[[ MATERIAL PROVIDED, beginning ]]
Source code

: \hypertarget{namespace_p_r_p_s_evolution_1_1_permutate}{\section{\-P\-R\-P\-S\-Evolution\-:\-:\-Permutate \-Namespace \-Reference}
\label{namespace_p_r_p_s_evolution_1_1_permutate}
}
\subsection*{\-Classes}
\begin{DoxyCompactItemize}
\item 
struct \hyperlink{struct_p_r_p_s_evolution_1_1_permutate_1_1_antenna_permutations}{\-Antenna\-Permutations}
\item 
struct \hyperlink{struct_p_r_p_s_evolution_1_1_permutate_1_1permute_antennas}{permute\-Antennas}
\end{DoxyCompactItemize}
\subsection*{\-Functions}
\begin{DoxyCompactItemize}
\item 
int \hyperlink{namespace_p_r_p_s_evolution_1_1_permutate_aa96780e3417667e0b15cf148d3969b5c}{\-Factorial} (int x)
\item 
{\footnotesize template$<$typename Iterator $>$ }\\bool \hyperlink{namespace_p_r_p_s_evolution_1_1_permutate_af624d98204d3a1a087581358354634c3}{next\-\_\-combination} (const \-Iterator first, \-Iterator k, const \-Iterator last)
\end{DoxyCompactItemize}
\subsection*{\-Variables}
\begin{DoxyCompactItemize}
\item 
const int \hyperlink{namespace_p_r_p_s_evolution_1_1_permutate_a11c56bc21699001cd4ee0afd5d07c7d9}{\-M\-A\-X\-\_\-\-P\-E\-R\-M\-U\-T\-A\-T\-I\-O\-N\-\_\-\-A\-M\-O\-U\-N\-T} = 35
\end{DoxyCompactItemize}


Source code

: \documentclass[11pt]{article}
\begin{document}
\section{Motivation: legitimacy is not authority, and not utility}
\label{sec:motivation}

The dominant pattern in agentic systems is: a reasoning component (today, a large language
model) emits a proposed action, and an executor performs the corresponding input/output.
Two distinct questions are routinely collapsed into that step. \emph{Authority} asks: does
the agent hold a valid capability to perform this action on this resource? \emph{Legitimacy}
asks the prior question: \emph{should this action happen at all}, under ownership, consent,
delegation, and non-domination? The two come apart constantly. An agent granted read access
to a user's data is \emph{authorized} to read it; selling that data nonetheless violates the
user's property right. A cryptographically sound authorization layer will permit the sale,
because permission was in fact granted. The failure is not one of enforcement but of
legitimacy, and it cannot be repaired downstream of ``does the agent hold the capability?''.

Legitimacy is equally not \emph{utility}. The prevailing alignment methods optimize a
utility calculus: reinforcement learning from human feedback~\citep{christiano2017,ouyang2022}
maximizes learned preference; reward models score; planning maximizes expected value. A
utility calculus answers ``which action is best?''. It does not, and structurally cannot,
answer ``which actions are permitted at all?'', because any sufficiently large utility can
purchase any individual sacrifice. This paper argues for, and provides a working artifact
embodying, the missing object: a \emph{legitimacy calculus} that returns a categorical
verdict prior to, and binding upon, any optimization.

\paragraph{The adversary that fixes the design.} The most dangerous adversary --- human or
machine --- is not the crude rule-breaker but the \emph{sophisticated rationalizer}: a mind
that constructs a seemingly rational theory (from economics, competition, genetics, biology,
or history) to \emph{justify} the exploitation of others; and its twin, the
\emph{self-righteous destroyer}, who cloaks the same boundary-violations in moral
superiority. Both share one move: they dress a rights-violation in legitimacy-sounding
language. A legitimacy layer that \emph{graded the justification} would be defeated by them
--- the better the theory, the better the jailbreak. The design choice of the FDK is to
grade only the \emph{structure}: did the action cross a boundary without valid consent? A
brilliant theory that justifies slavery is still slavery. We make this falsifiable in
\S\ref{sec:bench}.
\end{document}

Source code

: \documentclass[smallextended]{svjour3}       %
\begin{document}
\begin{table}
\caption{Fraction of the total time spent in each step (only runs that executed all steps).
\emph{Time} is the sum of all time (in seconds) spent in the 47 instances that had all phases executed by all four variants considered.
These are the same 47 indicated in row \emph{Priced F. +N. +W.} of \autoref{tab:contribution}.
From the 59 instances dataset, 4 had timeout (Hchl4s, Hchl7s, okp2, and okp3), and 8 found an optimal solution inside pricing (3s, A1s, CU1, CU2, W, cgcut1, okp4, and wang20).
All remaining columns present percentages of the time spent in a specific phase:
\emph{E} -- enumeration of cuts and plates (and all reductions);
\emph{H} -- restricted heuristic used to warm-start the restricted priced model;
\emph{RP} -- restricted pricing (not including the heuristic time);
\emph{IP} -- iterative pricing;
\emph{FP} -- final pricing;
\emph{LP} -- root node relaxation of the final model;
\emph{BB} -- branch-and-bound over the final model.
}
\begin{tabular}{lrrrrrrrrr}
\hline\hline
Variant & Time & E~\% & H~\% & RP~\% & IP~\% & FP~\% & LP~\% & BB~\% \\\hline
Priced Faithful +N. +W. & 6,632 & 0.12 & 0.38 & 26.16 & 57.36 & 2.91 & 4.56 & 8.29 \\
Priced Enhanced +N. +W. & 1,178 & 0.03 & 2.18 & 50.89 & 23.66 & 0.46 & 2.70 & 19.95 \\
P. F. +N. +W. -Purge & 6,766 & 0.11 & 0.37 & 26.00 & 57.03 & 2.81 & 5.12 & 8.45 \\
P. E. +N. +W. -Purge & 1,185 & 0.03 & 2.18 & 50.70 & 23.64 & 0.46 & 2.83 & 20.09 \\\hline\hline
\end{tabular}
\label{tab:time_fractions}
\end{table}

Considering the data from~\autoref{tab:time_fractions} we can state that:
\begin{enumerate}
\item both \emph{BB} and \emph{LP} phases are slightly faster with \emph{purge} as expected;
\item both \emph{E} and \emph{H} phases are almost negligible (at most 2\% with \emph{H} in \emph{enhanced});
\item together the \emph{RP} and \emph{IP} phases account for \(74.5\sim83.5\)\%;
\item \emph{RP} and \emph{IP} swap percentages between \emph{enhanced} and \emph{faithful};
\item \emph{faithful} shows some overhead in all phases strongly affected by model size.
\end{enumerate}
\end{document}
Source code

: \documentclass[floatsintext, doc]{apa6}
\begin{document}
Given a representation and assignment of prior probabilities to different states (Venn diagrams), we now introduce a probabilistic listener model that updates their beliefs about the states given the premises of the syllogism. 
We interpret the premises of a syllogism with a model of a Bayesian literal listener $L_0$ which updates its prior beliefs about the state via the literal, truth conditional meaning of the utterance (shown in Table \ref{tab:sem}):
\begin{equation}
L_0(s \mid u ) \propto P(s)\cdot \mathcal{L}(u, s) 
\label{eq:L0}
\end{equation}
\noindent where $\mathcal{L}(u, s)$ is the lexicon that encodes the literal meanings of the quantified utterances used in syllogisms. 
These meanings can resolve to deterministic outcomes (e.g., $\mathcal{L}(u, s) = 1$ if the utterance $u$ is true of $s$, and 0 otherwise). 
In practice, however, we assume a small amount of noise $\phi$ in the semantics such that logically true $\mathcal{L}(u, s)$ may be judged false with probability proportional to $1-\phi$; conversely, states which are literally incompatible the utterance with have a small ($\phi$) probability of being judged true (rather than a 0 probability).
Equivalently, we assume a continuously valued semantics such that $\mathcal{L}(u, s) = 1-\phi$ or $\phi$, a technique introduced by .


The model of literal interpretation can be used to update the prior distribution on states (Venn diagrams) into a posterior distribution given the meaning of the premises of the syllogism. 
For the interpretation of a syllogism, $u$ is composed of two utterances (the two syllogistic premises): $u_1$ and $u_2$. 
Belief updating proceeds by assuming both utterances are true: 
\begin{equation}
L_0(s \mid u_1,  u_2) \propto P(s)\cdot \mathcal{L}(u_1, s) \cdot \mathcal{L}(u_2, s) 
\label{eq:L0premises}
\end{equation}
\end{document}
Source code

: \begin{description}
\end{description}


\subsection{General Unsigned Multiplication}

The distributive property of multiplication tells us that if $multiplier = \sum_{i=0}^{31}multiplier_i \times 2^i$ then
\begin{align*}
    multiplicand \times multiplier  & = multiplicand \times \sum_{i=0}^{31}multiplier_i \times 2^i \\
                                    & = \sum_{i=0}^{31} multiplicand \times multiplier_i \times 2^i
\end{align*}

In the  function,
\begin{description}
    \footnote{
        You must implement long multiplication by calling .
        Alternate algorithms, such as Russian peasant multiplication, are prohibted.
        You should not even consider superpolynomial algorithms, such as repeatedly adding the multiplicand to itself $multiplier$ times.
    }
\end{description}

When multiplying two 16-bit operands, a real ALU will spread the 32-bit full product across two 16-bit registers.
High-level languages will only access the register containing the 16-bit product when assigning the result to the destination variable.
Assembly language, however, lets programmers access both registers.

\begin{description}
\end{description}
[[ MATERIAL PROVIDED, end ]]
Show, from the records above, every line that includes "same".

_ANSWER FOR THIS EXERCISE_
\emph{self-righteous destroyer}, who cloaks the same boundary-violations in moral
These are the same 47 indicated in row \emph{Priced F. +N. +W.} of \autoref{tab:contribution}.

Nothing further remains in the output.